Apr. 24—Municipalities’ share of the gaming revenues the Mashantucket Pequot and Mohegan tribes pay the state would more than double under a bill advanced last week by the legislature’s Appropriations Committee.
The panel voted unanimously to increase the amount transferred annually from the state’s General Fund to the Mashantucket Pequot and Mohegan Fund ― starting with the 2025-26 fiscal year ― to $139,380,000. The money comes from the state’s 25% share of the slot-machine revenue the tribes’ respective casinos ― Foxwoods and Mohegan Sun ― generate.
In recent years, the fund has plateaued at $51.5 million.
The increase endorsed by the Appropriations Committee as part of Raised Bill No. 1213 would restore the fund to its highest level since the 1999-2000 fiscal year, when $135 million was distributed to the state’s 169 cities and towns in the form of grants.
“We’ve been trying to build it back to what it was originally intended to be,” state Sen.
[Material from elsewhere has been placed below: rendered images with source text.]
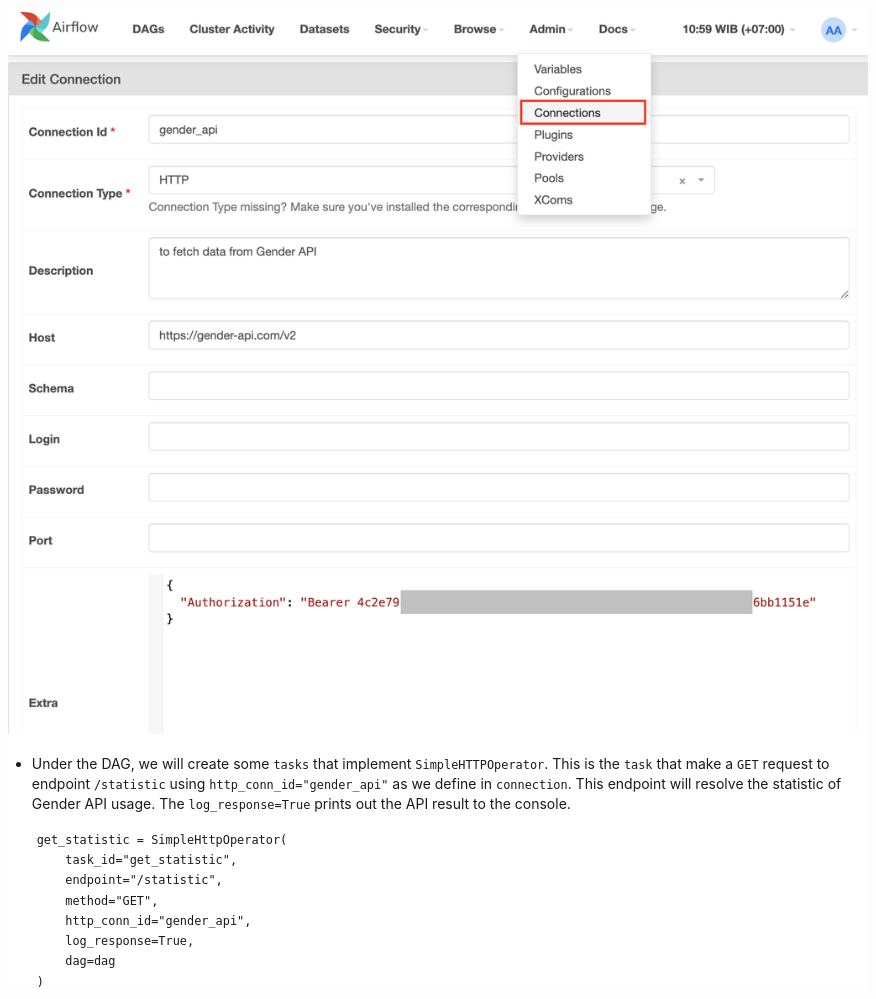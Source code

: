 ![add-new-connection](./img/airflow__connection_create.png)

- Under the DAG, we will create some `tasks` that implement `SimpleHTTPOperator`. This is the `task` that make a `GET` request to endpoint `/statistic` using `http_conn_id="gender_api"`  as we define in `connection`. This endpoint will resolve the statistic of Gender API usage. The `log_response=True` prints out the API result to the console.

```
    get_statistic = SimpleHttpOperator(
        task_id="get_statistic",
        endpoint="/statistic",
        method="GET",
        http_conn_id="gender_api",
        log_response=True,
        dag=dag
    )

```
Cathy Osten, the Sprague Democrat who co-chairs the committee, said of the fund. “By 2025-26, most towns will have used up their ARPA (American Rescue Plan Act) funds, and the increase in the grants will help bridge the gap.”
Osten has sought to increase the grants since before the state’s 2021 legalization of online casino gaming and sports betting, forms of gambling that have generated additional revenues for the tribes and the state.
The ARPA grants were intended to offset economic losses associated with the COVID-19 pandemic.
Both of the casino-owning tribes expressed support for the bill bolstering the Mashantucket Pequot and Mohegan Fund.
“With new revenues from sports betting and internet gaming coming in above and beyond projections, now is the time to restore the fund to its previous levels in recognition that our employee base hails from almost every city and town in the state and that our vendor…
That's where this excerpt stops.